▶ _Task_
Take each line in the entries below that holds "Dabei" and show it.

Dataset entries:
=== Begin Enclosure ===

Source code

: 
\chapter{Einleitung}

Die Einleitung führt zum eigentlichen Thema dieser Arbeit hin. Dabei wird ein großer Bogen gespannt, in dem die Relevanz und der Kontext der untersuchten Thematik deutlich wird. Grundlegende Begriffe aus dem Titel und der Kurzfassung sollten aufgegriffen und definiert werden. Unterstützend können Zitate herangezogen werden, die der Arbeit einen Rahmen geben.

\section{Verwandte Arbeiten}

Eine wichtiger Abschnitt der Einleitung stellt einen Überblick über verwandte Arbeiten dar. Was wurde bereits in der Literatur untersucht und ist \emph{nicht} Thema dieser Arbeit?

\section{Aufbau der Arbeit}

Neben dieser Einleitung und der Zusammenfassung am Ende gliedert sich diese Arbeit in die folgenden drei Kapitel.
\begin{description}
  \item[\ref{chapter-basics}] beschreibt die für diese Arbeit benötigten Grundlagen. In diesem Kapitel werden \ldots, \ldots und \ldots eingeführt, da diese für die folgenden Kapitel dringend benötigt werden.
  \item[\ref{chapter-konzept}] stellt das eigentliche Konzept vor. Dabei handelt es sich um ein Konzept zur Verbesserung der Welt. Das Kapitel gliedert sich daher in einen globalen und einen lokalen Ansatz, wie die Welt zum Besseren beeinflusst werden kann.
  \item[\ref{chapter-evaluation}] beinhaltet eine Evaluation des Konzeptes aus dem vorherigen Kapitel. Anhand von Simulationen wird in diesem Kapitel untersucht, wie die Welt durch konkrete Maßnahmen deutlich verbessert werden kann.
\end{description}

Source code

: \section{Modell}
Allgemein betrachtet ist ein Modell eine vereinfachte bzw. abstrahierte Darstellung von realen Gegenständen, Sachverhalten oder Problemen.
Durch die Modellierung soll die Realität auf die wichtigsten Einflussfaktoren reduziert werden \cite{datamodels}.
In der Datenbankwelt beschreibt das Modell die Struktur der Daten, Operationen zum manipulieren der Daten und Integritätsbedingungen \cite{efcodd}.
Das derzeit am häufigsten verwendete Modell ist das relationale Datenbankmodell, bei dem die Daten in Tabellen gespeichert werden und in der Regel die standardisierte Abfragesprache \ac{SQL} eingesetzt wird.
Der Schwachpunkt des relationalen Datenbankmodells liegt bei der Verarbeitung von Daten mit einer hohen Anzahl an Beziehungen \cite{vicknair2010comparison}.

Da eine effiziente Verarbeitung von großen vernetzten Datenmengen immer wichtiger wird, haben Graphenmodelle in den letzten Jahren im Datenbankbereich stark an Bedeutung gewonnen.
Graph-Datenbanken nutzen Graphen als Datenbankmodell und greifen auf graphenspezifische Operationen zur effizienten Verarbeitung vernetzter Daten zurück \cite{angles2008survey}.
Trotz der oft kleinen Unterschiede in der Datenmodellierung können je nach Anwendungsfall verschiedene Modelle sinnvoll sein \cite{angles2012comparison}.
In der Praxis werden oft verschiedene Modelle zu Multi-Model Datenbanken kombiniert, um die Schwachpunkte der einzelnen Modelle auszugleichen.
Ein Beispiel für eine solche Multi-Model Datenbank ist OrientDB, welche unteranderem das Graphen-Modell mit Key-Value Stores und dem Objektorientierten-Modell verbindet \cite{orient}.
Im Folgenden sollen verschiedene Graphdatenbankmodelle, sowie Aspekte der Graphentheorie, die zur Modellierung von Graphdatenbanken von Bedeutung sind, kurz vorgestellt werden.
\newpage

=== End Enclosure ===

▶ _Answer for this exercise_
Die Einleitung führt zum eigentlichen Thema dieser Arbeit hin. Dabei wird ein großer Bogen gespannt, in dem die Relevanz und der Kontext der untersuchten Thematik deutlich wird. Grundlegende Begriffe aus dem Titel und der Kurzfassung sollten aufgegriffen und definiert werden. Unterstützend können Zitate herangezogen werden, die der Arbeit einen Rahmen geben.
  \item[\ref{chapter-konzept}] stellt das eigentliche Konzept vor. Dabei handelt es sich um ein Konzept zur Verbesserung der Welt. Das Kapitel gliedert sich daher in einen globalen und einen lokalen Ansatz, wie die Welt zum Besseren beeinflusst werden kann.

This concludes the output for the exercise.